To determine whether sufficient evidence supports the convictions, we review the evidence in the light most favorable to the government and consider whether it proves the appellants' guilt beyond a reasonable doubt. The evidence need not be wholly inconsistent with every reasonable hypothesis except that of guilt. United States v. Sanchez, 722 F.2d 1501, 1505 (11th Cir.1984), cert. denied, 467 U.S. 1208, 104 S.Ct. 2396, 81 L.Ed.2d 353 (1984).

A. Harris


Harris argues that his conviction must be reversed because he presented alibi testimony concerning delivery of drugs to the Lakeland ranch in June 1986. The evidence shows however, that Harris had meetings and discussions with Coley about flying as a co-pilot on flights to Colombia and that he actually flew as co-pilot on two occasions. Even if a defendant presents alibi testimony, the jury is free to disbelieve the evidence and reject the defense. United States v. Cotton, 770 F.2d 940, 945 (11th Cir.1985). We hold that ample evidence supports Harris's convictions of conspiracy and importation of cocaine and marijuana.

B. Frink


Frink contends that he could not be convicted on the testimony of four co-conspirators, particularly when two of them were unable to identify him. One co-conspirator, Coley, testified to meeting with Frink in November 1983 to discuss flying the scout plane. Bahmann, another co-conspirator, testified that he spoke with Frink while Frink was flying the scout plane. The jury had the right to credit this testimony. Consequently, we hold that sufficient evidence supports Frink's convictions for conspiracy and importation of cocaine.

C. Bucchiere


Bucchiere contends that the government did not present direct or circumstantial evidence to demonstrate that he participated in the drug conspiracy. Frank Bahmann testified that he saw Bucchiere with Cardilli and three others in a bar in Nassau, Bahamas. At that time, Daniel Sims told Bahmann that "they" had unloaded some marijuana, but did not identify who he referred to as "they". The evidence did not show that Bucchiere heard Sims's remarks or assented to them.
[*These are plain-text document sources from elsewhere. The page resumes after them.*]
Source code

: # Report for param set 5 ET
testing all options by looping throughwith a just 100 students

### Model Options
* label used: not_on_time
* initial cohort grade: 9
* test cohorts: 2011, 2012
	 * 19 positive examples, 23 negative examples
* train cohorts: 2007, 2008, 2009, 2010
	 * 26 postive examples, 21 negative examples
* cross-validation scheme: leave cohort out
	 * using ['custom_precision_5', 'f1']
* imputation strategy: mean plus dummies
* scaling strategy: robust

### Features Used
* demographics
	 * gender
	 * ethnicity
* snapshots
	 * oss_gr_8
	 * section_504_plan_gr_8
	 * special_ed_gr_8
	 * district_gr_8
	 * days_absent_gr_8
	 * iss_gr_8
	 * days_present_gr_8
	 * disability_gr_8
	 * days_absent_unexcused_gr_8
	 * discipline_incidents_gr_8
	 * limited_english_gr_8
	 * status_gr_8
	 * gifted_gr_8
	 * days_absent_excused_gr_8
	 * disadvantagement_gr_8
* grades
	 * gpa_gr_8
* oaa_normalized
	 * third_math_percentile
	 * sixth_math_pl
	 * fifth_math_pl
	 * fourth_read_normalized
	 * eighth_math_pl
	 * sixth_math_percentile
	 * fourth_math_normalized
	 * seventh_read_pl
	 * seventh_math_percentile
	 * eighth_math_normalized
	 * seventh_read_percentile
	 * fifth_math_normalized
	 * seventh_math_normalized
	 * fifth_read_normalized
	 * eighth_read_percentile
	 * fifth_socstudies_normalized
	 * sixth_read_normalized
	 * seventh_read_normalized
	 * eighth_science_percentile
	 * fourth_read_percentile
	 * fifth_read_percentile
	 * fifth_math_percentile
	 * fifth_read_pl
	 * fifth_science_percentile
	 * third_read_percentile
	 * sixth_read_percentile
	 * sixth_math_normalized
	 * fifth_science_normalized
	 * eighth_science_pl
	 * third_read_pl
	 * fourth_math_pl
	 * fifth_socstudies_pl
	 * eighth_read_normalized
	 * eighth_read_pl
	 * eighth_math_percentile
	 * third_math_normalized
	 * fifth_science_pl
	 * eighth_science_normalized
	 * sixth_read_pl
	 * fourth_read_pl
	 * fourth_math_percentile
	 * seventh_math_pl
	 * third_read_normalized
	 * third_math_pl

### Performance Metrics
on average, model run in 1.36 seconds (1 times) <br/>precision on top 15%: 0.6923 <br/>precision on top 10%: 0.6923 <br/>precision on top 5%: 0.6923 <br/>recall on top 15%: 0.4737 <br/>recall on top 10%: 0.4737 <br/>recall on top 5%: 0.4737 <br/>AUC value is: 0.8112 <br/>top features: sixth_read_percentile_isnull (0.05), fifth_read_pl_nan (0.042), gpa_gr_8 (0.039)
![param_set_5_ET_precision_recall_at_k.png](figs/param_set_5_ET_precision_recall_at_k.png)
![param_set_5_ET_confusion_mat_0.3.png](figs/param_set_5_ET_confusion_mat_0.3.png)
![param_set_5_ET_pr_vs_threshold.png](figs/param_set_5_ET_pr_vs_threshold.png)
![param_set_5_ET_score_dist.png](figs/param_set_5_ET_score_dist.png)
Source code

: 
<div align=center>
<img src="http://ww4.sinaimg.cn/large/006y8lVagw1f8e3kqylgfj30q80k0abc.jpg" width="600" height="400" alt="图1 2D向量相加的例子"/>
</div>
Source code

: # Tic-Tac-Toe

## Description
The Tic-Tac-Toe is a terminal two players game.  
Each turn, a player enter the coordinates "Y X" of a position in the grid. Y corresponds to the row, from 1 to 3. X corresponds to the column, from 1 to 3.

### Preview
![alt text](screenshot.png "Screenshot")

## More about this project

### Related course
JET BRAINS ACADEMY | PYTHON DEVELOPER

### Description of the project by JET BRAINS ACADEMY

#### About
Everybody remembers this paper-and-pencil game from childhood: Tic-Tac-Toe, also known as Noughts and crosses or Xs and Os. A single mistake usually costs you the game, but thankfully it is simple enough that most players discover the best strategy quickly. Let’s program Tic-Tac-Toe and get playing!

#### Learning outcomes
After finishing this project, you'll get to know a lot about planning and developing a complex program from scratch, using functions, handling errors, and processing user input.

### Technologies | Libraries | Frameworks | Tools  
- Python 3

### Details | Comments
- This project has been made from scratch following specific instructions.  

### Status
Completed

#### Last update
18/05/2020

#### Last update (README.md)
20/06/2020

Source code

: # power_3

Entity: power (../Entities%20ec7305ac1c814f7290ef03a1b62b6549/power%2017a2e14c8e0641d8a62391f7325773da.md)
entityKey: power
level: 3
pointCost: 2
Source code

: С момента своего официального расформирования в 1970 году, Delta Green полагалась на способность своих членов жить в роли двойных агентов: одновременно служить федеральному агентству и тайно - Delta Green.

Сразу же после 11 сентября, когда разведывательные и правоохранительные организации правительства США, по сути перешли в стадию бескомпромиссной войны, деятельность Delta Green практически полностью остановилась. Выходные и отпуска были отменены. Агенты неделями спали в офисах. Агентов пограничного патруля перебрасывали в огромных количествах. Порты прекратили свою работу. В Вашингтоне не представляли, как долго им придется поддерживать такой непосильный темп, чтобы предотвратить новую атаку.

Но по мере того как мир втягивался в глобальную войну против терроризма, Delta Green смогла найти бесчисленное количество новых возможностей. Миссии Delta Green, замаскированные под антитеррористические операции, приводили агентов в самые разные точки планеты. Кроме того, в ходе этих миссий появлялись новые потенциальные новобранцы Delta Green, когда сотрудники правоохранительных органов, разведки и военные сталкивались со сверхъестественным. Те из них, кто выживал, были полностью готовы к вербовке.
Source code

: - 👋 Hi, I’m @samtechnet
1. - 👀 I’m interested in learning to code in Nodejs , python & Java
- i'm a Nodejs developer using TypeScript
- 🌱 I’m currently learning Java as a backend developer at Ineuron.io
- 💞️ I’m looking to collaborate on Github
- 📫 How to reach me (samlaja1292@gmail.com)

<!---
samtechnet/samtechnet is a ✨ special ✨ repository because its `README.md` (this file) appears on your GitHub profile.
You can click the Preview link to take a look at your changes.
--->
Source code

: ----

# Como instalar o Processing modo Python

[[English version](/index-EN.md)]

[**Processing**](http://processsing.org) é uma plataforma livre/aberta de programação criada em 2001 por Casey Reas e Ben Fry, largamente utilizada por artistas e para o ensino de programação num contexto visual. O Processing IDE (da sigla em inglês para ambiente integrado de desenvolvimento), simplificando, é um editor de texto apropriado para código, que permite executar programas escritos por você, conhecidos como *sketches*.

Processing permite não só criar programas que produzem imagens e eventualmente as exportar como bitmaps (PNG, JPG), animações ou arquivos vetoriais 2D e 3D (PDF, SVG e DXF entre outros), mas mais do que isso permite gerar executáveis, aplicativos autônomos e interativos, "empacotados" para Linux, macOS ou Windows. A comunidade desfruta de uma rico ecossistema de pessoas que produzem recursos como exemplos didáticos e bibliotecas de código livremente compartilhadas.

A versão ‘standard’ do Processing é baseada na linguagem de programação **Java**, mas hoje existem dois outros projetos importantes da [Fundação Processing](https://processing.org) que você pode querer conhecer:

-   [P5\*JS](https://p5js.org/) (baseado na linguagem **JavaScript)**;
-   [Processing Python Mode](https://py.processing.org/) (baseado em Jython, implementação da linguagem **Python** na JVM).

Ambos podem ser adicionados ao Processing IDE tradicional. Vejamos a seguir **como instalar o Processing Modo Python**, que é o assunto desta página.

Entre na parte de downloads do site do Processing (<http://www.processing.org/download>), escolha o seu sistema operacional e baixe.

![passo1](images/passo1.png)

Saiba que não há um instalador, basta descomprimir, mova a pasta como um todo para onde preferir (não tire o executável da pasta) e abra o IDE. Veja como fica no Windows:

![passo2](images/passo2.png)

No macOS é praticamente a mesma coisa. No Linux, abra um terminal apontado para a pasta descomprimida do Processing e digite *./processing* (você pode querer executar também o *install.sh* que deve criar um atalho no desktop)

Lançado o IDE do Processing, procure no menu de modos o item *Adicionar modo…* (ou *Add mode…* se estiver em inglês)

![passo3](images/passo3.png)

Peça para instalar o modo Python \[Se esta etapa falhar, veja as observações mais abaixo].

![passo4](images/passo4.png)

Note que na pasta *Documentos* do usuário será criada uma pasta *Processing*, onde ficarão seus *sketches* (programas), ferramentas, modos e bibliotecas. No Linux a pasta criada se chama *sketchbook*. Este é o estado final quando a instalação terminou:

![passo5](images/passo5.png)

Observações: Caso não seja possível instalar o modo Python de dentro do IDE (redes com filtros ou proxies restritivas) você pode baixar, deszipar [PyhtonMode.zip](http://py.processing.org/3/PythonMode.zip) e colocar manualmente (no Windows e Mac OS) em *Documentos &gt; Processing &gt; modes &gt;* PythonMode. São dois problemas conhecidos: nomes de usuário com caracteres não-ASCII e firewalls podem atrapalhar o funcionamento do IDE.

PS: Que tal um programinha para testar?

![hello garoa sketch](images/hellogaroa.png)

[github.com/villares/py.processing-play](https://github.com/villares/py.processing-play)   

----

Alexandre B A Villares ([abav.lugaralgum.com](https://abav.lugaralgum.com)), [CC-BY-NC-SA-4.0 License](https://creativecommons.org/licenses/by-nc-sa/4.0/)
In the light most favorable to the government, Bahmann's testimony placed Bucchiere in the presence of members of the conspiracy, but it did not connect him to activities or physical acts necessary to support a conviction for importation of marijuana. See United States v. Sarro, 742 F.2d 1286, 1298 (11th Cir.1984) (close association with conspirators is insufficient evidence of knowing participation in the crime). The prosecutor asked Bahmann whether he had seen Bucchiere on the subsequent trips to transfer the marijuana to the United States. Bahmann responded "yes, he was there to the best of my recollection." The testimony does not identify whether "there" referred to the bar where Bahmann had seen him in the presence of Daniel Sims or whether it referred to the boats transporting the marijuana to the United States. Because the testimony failed to adequately identify any activities by Bucchiere with the actual importation of marijuana, we hold that the evidence is insufficient to prove his guilt beyond a reasonable doubt.

D. Cardilli


Cardilli contends that the government failed to prove that he managed at least five co-conspirators as required under the continuing criminal enterprise charge, 21 U.S.C. Sec. 848(c)(2)(A). The government had to prove that five or more persons, identified prior to trial, acted in concert with Cardilli in his alleged "boat operation" and that he organized, supervised, or managed them. To prove that Cardilli engaged in a continuing criminal enterprise, the government had to prove that (1) Cardilli committed a felony violation of the Federal laws, (2) which was part of a continuing series of such violations, (3) which were undertaken in concert with five or more persons, (4) with respect to whom Cardilli occupied a position of organizer or supervisor or any other position of management, and (5) from which he derived substantial income or resources. United States v. Boldin, 818 F.2d 771, 774 (11th Cir.1987). Cardilli challenges the third and fourth elements necessary to prove the offense, arguing that the government only proved that he conspired with and managed three other boat crewmen.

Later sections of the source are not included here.